Microsoft has been bundling a password manager that features a dangerous flaw with some versions of Windows 10, a Google security researcher has revealed. Tavis Ormandy noticed that his copy of Windows 10 included Keeper, which he had previously found to be injecting privileged UI into pages.The version that Microsoft was including with Windows 10 featured the same bug. What does this mean? In short, it allows any website to steal passwords from you.
Keeper was included in some Windows 10 installations as a browser plugin, and it included the very same vulnerability that Ormandy had reported nearly a year and half earlier. With little more than a couple of very easily implemented tweaks, he found that it was possible to steal passwords that are stored within Keeper.
Ormandy shared details of the vulnerability on Twitter:
I created a new Windows 10 VM with a pristine image from MSDN, and noticed a third party password manager is now installed by default. It didn’t take long to find a critical vulnerability. https://bugs.chromium.org/p/project-zero/issues/detail?id=1481 …
I recently created a fresh Windows 10 VM with a pristine image from MSDN, and found that a password manager called “Keeper” is now installed by default. I’m not the only person who has noticed this:
I assume this is some bundling deal with Microsoft. I’ve heard of Keeper, I remember filing a bug a while ago about how they were injecting privileged UI into pages ( issue 917 ). I checked and, they’re doing the same thing again with this version. I think I’m being generous considering this a new issue that qualifies for a ninety day disclosure, as I literally just changed the selectors and the same attack works.
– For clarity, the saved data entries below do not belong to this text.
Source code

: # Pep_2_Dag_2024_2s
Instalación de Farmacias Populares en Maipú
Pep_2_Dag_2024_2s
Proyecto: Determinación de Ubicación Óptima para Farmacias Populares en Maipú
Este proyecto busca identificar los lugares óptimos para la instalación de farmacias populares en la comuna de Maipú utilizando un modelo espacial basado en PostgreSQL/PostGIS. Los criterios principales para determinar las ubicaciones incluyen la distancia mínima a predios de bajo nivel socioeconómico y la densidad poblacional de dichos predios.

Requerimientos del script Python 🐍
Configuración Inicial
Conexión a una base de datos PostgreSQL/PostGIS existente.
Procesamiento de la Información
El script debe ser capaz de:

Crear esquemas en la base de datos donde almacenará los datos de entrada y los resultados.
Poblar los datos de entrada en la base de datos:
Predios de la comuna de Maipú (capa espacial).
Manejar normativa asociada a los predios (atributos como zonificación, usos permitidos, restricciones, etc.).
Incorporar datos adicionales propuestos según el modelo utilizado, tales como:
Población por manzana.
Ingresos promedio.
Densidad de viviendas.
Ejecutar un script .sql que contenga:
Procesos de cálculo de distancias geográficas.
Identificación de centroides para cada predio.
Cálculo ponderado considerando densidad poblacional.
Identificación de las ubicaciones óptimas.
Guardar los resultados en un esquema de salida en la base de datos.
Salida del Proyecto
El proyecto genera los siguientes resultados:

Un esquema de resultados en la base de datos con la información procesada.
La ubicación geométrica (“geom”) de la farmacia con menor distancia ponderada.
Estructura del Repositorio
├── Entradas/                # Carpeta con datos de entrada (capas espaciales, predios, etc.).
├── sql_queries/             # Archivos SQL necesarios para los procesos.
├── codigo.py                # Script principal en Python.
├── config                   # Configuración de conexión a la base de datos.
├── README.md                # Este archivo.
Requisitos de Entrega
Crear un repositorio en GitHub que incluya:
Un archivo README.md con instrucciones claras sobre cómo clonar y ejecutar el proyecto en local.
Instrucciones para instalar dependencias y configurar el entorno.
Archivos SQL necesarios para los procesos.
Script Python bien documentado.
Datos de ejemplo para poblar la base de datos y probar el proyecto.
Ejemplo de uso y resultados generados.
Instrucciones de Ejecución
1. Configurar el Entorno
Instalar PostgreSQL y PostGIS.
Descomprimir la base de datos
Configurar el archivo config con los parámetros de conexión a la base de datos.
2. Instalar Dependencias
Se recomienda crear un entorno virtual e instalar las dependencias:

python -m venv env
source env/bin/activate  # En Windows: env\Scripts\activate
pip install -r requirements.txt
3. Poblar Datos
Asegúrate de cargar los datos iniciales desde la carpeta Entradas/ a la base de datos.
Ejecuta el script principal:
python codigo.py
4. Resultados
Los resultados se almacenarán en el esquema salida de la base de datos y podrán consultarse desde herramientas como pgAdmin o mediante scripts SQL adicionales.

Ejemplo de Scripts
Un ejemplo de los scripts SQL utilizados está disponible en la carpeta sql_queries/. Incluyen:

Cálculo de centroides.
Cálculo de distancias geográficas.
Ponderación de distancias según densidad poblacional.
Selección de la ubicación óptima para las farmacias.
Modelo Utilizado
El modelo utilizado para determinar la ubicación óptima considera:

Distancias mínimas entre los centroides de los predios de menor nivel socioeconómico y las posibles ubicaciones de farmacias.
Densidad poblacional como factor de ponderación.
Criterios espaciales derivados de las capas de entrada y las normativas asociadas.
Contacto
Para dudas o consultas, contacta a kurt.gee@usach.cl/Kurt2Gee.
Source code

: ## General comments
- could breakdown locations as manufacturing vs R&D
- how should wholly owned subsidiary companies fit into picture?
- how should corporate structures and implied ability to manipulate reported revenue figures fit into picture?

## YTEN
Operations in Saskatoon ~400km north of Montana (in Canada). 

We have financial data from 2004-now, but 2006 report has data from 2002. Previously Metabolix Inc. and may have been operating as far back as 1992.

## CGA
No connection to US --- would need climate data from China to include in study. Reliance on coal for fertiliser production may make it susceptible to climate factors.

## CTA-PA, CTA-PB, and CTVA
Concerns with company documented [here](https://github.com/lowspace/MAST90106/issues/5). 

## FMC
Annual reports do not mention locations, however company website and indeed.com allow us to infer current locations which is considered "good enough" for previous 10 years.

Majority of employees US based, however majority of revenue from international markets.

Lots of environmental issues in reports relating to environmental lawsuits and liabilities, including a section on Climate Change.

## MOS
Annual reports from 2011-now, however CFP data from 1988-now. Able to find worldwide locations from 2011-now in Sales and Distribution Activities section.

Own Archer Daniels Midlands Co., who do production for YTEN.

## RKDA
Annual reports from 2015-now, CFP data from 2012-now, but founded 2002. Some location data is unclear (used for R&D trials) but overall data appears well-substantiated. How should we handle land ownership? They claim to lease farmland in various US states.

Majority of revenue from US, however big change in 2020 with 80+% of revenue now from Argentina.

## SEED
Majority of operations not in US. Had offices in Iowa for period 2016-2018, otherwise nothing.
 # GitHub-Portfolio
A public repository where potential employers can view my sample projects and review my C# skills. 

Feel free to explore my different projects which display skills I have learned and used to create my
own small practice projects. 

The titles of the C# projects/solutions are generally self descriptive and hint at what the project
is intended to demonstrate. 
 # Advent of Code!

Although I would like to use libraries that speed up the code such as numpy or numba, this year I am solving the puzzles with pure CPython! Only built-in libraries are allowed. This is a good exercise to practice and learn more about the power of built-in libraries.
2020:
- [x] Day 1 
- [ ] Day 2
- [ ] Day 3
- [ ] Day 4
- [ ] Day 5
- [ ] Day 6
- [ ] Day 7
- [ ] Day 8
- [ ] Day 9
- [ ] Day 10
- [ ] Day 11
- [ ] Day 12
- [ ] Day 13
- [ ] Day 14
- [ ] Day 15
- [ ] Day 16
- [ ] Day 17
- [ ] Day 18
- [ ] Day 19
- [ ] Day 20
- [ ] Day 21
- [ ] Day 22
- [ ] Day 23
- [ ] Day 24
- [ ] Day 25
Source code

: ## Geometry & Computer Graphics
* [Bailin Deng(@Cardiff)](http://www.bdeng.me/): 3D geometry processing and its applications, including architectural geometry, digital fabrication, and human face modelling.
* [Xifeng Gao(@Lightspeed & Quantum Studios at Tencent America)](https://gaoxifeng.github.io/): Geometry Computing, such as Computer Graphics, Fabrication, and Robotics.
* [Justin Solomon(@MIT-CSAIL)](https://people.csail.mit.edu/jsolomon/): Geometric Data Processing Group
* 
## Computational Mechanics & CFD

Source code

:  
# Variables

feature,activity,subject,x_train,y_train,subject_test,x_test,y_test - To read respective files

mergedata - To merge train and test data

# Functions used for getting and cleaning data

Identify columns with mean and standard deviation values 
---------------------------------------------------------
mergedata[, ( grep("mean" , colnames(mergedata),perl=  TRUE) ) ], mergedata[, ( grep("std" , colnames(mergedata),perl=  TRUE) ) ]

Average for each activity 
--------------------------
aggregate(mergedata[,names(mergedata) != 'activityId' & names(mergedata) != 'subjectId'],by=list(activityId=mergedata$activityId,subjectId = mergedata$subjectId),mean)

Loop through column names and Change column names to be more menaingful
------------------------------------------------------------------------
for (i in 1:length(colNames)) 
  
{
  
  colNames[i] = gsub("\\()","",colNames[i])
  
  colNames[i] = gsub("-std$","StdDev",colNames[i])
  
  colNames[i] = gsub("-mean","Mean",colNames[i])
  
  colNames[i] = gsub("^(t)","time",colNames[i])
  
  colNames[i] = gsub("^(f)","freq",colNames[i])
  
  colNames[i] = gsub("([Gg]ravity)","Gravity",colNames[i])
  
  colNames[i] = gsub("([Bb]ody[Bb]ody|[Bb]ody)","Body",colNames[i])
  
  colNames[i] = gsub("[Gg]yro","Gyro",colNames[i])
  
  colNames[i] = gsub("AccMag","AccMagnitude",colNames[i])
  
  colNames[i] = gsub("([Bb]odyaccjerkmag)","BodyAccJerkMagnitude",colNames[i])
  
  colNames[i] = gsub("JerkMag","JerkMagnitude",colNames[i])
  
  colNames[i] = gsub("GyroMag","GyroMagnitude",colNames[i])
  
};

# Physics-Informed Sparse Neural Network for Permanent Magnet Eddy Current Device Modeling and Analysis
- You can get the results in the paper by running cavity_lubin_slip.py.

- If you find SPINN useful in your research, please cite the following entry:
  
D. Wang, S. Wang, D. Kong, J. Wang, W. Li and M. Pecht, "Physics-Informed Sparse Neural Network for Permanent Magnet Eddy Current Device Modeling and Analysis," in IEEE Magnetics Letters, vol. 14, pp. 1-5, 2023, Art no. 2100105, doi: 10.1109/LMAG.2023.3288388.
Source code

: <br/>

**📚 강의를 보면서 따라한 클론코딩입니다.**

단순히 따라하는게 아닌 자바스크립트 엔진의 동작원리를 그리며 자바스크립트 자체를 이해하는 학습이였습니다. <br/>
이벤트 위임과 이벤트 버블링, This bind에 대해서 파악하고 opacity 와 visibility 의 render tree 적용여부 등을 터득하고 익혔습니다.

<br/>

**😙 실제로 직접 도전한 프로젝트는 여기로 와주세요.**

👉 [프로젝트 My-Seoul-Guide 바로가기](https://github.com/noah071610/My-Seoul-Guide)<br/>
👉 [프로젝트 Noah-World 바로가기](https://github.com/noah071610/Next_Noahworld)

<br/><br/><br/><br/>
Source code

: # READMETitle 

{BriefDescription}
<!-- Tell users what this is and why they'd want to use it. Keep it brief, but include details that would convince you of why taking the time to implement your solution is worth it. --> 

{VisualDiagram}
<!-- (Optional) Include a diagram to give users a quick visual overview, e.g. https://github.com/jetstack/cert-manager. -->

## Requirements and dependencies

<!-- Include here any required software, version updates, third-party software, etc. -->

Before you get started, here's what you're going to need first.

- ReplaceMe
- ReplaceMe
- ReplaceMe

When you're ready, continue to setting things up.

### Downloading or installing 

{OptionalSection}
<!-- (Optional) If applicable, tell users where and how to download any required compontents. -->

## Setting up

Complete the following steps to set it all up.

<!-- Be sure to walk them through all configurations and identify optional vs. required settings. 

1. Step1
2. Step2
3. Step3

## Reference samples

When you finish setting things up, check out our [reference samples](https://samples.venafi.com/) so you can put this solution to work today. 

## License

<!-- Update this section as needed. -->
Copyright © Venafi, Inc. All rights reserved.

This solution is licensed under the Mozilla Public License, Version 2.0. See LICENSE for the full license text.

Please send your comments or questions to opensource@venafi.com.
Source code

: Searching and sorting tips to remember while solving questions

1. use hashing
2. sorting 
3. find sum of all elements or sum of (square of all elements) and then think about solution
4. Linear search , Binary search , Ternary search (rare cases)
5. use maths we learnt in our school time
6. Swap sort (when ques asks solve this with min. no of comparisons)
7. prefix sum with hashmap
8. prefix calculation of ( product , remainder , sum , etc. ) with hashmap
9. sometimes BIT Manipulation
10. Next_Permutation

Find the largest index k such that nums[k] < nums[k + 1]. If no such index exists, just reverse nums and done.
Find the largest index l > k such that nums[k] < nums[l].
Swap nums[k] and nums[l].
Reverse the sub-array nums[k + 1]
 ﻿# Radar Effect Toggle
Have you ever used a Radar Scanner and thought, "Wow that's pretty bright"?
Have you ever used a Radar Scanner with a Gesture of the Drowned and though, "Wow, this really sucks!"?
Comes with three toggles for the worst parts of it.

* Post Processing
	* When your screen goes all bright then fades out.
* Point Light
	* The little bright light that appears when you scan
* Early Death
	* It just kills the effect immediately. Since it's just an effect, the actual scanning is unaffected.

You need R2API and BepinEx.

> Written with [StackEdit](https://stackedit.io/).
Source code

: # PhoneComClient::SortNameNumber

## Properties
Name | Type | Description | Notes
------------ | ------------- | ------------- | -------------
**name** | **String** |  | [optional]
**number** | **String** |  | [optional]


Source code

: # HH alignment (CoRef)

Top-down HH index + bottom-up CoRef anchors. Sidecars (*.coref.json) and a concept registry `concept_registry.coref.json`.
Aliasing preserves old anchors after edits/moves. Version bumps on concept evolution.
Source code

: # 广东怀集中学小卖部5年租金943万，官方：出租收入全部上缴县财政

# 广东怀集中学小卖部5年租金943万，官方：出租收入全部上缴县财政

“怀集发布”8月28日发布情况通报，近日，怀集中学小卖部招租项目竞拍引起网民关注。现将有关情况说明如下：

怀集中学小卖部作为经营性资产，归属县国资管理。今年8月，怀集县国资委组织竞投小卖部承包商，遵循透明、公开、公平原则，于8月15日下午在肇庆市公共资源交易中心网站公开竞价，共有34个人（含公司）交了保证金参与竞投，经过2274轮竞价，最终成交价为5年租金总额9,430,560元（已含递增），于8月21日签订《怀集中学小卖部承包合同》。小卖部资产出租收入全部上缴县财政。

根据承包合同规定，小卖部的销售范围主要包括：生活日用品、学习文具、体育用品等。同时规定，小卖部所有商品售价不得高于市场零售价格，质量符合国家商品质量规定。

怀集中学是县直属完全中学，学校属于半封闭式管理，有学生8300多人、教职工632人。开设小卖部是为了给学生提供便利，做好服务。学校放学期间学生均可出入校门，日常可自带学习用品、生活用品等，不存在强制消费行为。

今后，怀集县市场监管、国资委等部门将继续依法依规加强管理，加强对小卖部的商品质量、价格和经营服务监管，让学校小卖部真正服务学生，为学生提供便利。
Nevertheless, this is a complete compromise of Keeper security, allowing any website to steal any password.
Having been made aware of the problem, the developers of Keeper issued a patch within 24 hours, saying:
This potential vulnerability requires a Keeper user to be lured to a malicious website while logged into the browser extension, and then fakes user input by using a ‘clickjacking’ technique to execute privileged code within the browser extension.
There have been no reports of the vulnerability having been exploited.